Just come back from a glorious ten days in Japan. Ahh, Nihhon – every time I go back I wonder why I ever left. And then right at the end of the holiday, when all my endorphins have withered and died, when my belly simply cannot stomach another grilled chicken ovary on a stick and my liver is cowering at the thought of more Asahi. Then I remember why.
I’ve always had a bit of a love-hate relationship with the place, it’s just that the rabu rabu, when it’s good, is so bloody good, and the bad, well is so bad it just gets pushed to the darkest recesses of my mind as if it never happened. If you haven’t been yet I’d urge you to go, especially if you live in Asia. It’s so bloody close but literally unlike anything on Earth.
All the rumours are true: neon-infused Blade Runner-style city scapes; beautiful snow-capped mountains; peerless temples and hill-top shrines … child porn that would make Jimmy Savile blush. It’s all here. It’s all fighting for space and vying for your attention in the most utterly polite way possible. Like the people who inhabit this archipelago, bad manners is not an option.
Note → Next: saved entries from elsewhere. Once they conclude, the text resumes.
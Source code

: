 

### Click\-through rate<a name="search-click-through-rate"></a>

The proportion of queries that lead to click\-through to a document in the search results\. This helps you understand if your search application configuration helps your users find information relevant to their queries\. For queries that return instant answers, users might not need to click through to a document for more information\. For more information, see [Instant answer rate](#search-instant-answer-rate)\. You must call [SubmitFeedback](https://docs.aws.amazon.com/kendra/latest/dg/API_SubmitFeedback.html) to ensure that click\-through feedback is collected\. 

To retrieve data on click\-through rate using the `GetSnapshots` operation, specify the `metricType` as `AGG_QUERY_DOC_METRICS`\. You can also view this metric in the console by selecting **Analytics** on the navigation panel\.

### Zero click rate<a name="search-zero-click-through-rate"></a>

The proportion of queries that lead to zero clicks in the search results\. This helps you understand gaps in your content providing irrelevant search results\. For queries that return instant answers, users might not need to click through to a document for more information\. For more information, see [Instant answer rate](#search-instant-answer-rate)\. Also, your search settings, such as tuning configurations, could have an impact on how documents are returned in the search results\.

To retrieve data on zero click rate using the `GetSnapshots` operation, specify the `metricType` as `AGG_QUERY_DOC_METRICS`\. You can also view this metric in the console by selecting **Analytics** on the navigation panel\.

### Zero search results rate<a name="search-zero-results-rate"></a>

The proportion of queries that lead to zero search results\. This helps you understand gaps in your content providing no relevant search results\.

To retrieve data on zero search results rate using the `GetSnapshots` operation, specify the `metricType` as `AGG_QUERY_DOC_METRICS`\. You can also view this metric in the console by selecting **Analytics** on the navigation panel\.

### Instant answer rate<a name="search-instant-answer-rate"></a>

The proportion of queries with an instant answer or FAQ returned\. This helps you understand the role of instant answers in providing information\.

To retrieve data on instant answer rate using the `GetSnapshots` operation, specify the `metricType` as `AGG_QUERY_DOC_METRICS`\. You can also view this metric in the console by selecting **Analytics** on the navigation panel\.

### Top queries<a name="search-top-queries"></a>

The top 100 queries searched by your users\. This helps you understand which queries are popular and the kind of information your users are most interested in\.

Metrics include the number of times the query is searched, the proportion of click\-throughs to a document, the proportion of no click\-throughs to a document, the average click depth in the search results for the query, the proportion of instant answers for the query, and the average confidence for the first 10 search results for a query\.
Learn just a smattering of traveller’s Japanese and you’ll be set – no shrugged shoulders and blank Parisian stares here – and the food has enough variety and quality to keep you happy for at least a fortnight, never eating the same dish twice.
You probably don’t want to hear about how much fun we had though, so I’ll tell you about the darkness. The politeness gets too much after a while, inevitably. Japan’s a walled garden, a playground for the foreigner, but also eventually a bit of a prison. It locks you into the same endless cycle of polite conversations with locals who really should know you better by now – complimenting you on use of chopsticks, linguistic dexterity or just being tall as if the past three years never even happened.
Its otherness, its difference, becomes intensely frustrating. “Why can’t I use my credit card anywhere? Why does it take foreign films two months longer to get here than anywhere else? Why do all the girls have a borderline personality disorder and squeak like a child’s toys when you try to get intimate? And why the hell can’t I find decent CHEESE anywhere!?” Sometimes you just want a beer in a bar without having to order food, a cigarette in the street without having to find the nearest designated smoking area, or a shit without having to operate a Buck Rogers toilet from the future.
That’s basically why I couldn’t live there any longer. That and the child maintenance payments. But post-tsunami Japan needs all the help it can get, and that’s certainly not going to come from Chinese tourists any time soon. So get your collective fingers out and book a trip tomorrow. The soaring highs and the crushing lows are waiting just around the corner…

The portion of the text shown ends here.